Only the lines from the one with "desc/Business Meeting at/2022-02-18" through the end of the data are wanted, copied exactly.

━━━━━━━━

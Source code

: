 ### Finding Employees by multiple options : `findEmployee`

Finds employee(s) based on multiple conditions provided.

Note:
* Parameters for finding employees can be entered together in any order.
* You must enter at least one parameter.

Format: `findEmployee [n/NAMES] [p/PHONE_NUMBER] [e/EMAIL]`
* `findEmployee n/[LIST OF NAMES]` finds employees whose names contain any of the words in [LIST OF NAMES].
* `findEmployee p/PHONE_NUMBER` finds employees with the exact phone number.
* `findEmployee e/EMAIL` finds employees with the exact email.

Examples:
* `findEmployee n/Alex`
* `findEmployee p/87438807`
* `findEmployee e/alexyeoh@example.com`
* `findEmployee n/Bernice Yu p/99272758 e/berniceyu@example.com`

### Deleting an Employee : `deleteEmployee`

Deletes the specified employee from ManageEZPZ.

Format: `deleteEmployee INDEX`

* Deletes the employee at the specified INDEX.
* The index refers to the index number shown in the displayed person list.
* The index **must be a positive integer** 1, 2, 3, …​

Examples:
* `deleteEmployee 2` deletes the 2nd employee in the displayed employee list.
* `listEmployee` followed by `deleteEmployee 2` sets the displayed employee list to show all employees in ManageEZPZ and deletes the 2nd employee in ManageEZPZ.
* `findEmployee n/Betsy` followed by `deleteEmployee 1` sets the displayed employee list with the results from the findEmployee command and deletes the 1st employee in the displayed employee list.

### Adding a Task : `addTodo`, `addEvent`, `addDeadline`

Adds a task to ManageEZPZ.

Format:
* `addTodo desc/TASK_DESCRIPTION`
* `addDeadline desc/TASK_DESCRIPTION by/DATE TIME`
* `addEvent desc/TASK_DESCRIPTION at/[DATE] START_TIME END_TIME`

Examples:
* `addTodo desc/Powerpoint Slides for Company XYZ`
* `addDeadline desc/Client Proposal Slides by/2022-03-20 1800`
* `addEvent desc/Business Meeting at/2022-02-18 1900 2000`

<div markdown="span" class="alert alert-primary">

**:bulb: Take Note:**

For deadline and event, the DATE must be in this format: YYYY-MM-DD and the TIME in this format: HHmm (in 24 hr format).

━━━━━━━━

• _Solution below_:
* `addEvent desc/Business Meeting at/2022-02-18 1900 2000`

<div markdown="span" class="alert alert-primary">

**:bulb: Take Note:**

For deadline and event, the DATE must be in this format: YYYY-MM-DD and the TIME in this format: HHmm (in 24 hr format).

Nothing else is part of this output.